Rendered images with source text:
══════════════════════════════

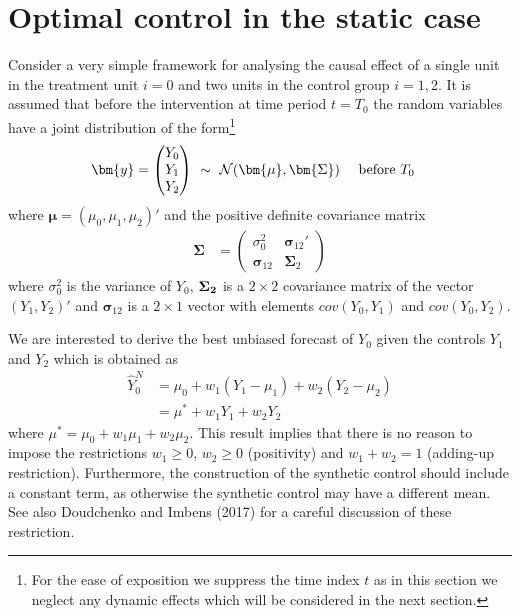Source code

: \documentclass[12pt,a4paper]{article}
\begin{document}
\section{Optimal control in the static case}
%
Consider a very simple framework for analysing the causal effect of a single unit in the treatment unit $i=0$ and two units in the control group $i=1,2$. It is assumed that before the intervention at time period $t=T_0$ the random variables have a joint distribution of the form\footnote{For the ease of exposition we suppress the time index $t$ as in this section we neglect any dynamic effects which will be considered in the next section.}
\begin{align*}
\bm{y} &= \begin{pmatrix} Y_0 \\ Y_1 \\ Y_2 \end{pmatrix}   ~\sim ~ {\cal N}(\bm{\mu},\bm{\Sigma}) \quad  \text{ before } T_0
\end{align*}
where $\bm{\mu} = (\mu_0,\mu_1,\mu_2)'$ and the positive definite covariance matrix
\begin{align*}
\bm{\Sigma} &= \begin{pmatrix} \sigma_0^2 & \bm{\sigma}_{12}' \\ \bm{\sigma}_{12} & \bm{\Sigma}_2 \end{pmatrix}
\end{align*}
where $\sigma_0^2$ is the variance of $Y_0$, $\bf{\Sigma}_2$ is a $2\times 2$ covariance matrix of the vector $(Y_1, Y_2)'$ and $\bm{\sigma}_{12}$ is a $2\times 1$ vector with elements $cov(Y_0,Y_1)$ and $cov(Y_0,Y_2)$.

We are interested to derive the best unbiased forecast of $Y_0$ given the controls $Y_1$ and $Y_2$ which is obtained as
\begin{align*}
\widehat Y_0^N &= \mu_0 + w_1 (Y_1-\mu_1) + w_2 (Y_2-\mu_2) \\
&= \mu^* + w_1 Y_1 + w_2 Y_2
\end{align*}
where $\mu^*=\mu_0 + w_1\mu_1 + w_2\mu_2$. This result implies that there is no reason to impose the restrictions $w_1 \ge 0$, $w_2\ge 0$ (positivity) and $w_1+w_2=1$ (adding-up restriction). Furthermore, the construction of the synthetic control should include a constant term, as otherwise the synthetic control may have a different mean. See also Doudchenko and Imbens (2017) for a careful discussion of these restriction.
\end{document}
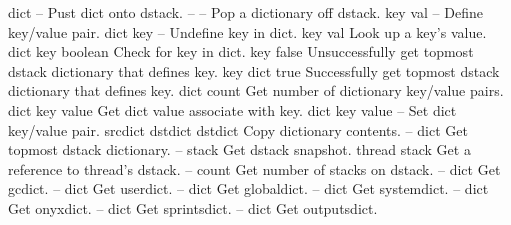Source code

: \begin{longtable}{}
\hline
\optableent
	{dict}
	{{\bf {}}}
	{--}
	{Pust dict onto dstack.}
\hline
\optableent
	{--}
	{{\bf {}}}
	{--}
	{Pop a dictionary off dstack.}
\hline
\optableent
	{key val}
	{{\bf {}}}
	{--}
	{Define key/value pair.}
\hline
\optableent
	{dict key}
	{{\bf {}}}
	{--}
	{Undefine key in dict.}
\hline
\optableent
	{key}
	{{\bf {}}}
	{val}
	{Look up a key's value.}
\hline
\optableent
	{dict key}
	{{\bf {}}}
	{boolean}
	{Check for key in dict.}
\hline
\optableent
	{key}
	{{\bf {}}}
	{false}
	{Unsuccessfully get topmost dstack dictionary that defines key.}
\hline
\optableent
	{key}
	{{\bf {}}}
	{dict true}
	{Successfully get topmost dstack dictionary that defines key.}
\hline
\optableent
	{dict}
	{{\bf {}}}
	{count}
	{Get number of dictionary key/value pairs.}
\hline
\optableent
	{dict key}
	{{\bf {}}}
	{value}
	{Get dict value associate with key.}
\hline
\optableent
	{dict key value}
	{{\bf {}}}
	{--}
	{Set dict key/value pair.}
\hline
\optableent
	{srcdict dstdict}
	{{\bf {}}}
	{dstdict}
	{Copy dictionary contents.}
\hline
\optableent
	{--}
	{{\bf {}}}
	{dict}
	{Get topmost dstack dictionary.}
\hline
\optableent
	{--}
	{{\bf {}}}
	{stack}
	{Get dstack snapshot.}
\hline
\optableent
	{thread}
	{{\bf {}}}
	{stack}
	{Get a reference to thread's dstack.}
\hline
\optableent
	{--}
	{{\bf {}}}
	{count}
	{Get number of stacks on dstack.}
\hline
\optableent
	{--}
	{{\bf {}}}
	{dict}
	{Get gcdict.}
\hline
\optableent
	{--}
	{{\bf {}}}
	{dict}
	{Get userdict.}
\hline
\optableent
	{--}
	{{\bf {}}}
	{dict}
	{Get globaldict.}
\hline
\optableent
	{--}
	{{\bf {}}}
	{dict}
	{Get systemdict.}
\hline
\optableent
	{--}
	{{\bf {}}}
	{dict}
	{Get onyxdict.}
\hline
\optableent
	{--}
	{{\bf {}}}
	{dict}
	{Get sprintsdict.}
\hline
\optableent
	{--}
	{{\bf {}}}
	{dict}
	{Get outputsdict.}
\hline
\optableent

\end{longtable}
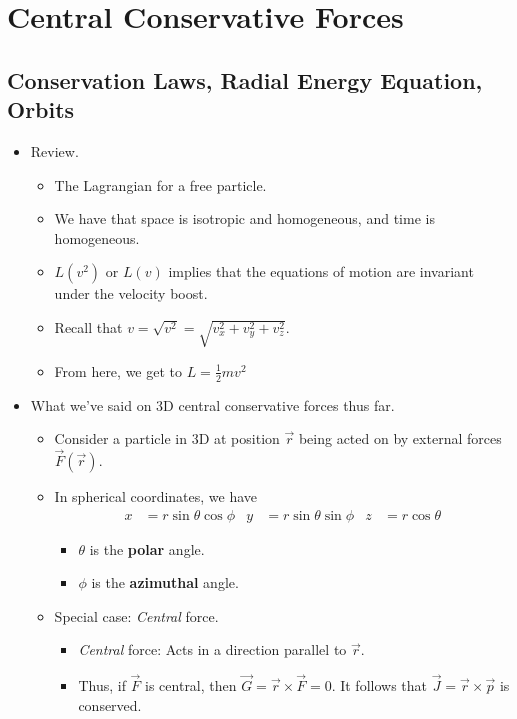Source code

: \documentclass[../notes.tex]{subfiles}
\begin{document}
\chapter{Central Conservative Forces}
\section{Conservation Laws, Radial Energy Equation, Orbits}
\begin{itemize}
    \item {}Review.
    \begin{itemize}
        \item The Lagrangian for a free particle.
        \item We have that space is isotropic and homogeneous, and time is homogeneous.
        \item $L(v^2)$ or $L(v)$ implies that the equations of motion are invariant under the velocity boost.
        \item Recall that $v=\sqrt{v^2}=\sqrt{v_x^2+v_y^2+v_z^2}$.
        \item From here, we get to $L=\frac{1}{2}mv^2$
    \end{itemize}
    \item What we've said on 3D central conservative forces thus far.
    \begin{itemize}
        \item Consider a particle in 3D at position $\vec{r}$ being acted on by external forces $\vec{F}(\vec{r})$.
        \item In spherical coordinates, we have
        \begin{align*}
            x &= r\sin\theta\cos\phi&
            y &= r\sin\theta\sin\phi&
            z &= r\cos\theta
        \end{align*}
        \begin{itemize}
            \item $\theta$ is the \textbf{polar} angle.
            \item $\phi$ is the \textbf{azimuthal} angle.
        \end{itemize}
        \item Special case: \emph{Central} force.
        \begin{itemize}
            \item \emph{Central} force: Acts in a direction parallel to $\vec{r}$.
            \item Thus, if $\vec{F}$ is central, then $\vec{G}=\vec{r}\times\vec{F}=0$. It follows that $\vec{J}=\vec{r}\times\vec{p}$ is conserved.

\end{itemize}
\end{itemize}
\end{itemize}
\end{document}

══════════════════════════════

Exercise: For every line above that includes the word "have", return the line.

Exercise solution:
Consider a very simple framework for analysing the causal effect of a single unit in the treatment unit $i=0$ and two units in the control group $i=1,2$. It is assumed that before the intervention at time period $t=T_0$ the random variables have a joint distribution of the form\footnote{For the ease of exposition we suppress the time index $t$ as in this section we neglect any dynamic effects which will be considered in the next section.}
where $\mu^*=\mu_0 + w_1\mu_1 + w_2\mu_2$. This result implies that there is no reason to impose the restrictions $w_1 \ge 0$, $w_2\ge 0$ (positivity) and $w_1+w_2=1$ (adding-up restriction). Furthermore, the construction of the synthetic control should include a constant term, as otherwise the synthetic control may have a different mean. See also Doudchenko and Imbens (2017) for a careful discussion of these restriction.
        \item We have that space is isotropic and homogeneous, and time is homogeneous.
        \item In spherical coordinates, we have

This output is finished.